Give your future self a pay rise

Staff Reporter

Most people promise to save more “when things settle”. The truth is that life rarely settles, and tomorrow’s plans keep losing to today’s needs. There is a kinder way to build wealth. Each time your pay goes up, let your future self get a raise too. Linking contribution increases to your pay cycle is a simple habit with a powerful effect.

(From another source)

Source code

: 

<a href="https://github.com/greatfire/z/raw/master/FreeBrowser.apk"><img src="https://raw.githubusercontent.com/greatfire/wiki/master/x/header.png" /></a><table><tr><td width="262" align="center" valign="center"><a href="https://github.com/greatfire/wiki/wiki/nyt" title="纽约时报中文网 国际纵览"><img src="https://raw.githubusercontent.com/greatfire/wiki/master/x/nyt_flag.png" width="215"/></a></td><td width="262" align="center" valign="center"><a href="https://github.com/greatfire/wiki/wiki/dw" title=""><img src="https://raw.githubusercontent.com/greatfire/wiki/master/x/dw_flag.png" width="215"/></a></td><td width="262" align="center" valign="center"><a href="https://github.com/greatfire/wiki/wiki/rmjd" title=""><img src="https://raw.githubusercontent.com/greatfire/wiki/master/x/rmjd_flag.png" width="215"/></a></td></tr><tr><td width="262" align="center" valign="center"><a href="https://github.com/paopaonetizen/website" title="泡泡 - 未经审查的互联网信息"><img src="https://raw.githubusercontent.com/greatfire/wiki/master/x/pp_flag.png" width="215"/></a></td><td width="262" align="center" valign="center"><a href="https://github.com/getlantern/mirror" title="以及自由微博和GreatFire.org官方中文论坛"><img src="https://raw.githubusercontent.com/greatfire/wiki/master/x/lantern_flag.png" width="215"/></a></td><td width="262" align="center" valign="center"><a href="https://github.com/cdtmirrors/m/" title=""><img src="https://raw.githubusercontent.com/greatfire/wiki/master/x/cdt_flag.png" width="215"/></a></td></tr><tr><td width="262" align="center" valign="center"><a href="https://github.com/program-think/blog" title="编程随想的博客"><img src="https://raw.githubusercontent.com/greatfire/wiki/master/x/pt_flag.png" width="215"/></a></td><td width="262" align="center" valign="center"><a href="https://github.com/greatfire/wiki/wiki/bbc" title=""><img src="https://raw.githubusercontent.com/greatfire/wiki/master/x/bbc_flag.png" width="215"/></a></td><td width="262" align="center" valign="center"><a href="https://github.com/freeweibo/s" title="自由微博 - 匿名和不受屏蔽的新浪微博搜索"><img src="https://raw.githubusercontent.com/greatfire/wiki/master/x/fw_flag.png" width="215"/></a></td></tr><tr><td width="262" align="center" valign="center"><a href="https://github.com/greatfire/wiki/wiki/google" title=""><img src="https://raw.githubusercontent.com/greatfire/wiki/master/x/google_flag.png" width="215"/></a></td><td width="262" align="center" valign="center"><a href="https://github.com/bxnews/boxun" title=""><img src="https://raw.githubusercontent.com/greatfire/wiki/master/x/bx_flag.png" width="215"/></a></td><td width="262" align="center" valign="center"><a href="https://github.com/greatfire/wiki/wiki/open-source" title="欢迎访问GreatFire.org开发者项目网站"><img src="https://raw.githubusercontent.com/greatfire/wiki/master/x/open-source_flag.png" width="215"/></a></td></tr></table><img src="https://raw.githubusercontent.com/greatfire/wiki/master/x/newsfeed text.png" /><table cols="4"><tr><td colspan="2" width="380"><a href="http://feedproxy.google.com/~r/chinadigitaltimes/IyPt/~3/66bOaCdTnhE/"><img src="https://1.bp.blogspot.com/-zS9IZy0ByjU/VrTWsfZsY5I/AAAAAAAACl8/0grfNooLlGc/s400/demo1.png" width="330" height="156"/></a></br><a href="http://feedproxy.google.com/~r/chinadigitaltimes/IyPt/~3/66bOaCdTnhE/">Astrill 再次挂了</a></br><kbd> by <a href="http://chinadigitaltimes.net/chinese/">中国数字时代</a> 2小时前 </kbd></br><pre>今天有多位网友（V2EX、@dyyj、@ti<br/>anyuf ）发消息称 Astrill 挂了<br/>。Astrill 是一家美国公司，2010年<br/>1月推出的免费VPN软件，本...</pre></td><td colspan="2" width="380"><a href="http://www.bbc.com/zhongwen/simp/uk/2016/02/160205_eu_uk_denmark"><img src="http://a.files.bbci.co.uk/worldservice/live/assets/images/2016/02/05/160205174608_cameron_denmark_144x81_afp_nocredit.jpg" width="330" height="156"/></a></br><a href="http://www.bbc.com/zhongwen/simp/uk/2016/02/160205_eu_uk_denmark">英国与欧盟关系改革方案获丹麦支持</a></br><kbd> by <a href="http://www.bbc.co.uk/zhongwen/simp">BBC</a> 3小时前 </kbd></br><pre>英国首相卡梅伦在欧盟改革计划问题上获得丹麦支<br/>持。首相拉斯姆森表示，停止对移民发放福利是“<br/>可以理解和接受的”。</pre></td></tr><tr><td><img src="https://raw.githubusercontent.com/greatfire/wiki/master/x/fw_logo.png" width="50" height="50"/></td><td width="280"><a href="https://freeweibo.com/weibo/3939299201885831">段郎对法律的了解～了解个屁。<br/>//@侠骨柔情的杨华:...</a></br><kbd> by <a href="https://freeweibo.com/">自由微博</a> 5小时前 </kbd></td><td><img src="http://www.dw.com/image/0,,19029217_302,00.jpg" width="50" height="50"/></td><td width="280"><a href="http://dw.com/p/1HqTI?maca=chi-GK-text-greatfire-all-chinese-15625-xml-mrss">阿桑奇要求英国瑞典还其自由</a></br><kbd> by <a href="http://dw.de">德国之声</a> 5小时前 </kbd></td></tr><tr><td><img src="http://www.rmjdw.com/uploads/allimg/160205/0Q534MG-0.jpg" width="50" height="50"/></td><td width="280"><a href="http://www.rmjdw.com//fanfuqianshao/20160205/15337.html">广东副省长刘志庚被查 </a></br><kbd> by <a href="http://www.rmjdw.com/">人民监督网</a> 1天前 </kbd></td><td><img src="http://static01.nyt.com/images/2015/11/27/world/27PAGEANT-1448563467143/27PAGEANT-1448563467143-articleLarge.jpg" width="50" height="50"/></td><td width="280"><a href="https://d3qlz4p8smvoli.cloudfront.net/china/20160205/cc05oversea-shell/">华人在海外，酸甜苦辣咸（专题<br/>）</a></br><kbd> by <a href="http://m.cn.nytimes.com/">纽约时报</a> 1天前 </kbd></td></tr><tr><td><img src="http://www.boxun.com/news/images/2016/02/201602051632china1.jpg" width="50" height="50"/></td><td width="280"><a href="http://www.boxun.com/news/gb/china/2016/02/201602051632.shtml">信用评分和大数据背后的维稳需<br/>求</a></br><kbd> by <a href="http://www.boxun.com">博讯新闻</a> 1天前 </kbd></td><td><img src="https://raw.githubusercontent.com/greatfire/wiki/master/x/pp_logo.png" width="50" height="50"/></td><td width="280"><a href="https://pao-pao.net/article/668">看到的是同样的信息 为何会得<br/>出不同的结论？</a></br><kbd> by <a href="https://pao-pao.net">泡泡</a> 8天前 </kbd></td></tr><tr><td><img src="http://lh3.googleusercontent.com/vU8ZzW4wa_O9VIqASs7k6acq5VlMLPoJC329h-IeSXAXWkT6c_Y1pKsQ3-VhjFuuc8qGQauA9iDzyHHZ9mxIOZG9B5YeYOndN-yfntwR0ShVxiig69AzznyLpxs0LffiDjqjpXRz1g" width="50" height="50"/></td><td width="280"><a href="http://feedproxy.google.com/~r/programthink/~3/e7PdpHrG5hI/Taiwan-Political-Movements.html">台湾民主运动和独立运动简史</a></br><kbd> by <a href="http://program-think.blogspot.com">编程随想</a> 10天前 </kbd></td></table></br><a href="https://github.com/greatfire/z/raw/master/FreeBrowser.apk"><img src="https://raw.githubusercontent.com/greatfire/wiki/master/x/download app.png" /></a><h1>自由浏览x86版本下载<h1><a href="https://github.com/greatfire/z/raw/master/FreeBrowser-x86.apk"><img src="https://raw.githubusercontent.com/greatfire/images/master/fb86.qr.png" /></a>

When you get a salary increase or a cost‐of‐living adjustment, set a small, automatic step‐up in your retirement or investment contributions. You do not feel it as much because your take‐home still rises, yet your long‐term plan gets a meaningful boost. This habit also fights inflation quietly in the background. Prices go up every year, and if your contributions stand still, the future buying power of your savings shrinks. A one or two per cent increase each year compounds into real money over time. Think of it as teaching your money to keep pace with the world. The best part is that you do not need willpower every month. You make one decision now and put it on autopilot. Small numbers can be surprisingly strong.


If you increase your contribution by a tiny amount with each pay rise, you move from “I will start later” to “I am already doing it”. That change in identity matters. It turns saving from a project into a pattern. You can still celebrate wins today. This is not about living a joyless life. It is about balance that you can sustain for years.


A helpful rule is to split any raise into three parts: a piece for your future, a piece to improve your present, and a piece to clear debt faster. Even a modest split can change your trajectory. Review your plan once a year. If times are tight, pause the increase; if times are good, lean in a little more. Be kind to yourself but be consistent.


Your future self will thank you for the raise you kept giving, quietly, year after year. That is how ordinary earners become confident retirees.